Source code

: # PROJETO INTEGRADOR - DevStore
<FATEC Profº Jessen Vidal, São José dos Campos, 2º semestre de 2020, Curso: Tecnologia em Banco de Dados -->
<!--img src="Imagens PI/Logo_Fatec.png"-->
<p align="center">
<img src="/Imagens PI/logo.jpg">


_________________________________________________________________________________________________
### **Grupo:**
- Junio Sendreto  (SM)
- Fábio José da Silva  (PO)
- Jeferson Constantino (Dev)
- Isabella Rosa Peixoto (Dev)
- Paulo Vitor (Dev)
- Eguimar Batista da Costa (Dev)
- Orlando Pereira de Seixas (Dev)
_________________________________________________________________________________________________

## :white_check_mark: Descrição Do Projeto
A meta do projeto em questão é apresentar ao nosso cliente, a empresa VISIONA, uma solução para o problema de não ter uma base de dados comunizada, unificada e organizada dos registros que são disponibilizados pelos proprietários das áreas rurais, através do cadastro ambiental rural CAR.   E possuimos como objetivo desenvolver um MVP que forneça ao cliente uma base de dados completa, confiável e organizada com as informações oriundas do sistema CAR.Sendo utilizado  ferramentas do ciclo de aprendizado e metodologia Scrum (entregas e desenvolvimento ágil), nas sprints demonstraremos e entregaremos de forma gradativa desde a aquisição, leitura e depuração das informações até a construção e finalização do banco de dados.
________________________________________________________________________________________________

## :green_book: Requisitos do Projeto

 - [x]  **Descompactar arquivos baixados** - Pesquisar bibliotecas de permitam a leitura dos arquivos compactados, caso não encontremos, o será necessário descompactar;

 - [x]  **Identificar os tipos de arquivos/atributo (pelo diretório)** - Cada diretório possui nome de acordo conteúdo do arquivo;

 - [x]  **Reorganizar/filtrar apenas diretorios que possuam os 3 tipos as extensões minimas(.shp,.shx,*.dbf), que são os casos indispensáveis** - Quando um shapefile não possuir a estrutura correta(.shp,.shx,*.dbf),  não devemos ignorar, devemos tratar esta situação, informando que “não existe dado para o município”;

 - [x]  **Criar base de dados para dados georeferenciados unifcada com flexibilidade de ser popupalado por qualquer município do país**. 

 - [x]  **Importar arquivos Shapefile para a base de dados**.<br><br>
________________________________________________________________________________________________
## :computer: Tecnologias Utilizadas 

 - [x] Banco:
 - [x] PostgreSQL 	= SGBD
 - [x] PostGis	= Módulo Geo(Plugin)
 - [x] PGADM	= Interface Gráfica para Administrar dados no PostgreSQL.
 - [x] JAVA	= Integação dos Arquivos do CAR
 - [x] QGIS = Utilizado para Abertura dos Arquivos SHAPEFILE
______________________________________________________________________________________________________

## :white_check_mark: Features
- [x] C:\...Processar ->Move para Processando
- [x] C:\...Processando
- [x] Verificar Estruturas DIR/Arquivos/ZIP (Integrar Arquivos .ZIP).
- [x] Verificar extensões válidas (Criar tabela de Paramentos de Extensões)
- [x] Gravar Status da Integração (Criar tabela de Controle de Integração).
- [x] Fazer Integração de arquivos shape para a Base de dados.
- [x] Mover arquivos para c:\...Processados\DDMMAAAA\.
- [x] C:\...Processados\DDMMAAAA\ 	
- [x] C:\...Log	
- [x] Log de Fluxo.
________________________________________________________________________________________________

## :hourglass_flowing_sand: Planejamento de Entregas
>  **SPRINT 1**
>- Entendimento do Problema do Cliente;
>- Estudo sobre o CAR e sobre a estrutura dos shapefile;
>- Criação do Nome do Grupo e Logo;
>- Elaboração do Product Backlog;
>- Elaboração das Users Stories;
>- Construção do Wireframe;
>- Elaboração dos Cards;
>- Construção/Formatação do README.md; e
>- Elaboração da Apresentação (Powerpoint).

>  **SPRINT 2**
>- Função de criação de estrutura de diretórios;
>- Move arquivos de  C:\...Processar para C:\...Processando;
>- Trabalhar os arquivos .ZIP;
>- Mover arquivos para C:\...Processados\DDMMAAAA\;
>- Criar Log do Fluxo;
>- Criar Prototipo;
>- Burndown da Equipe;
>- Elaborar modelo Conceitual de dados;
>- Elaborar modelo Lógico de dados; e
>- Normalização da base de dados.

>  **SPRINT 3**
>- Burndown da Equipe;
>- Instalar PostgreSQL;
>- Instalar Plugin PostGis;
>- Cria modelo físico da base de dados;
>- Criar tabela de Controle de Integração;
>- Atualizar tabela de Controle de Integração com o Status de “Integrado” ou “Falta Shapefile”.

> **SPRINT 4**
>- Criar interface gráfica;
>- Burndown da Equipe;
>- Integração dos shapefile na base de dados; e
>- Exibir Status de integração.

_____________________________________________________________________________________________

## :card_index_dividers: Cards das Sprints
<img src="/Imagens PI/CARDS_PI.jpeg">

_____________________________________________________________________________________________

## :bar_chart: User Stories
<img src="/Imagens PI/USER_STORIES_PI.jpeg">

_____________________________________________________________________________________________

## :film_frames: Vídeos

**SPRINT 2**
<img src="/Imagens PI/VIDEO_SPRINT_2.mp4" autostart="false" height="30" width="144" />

----

PROBLEM STATEMENT:
Copy out, from the records above, every line that holds the string "extensões".

EXPECTED OUTPUT:
 - [x]  **Reorganizar/filtrar apenas diretorios que possuam os 3 tipos as extensões minimas(.shp,.shx,*.dbf), que são os casos indispensáveis** - Quando um shapefile não possuir a estrutura correta(.shp,.shx,*.dbf),  não devemos ignorar, devemos tratar esta situação, informando que “não existe dado para o município”;
- [x] Verificar extensões válidas (Criar tabela de Paramentos de Extensões)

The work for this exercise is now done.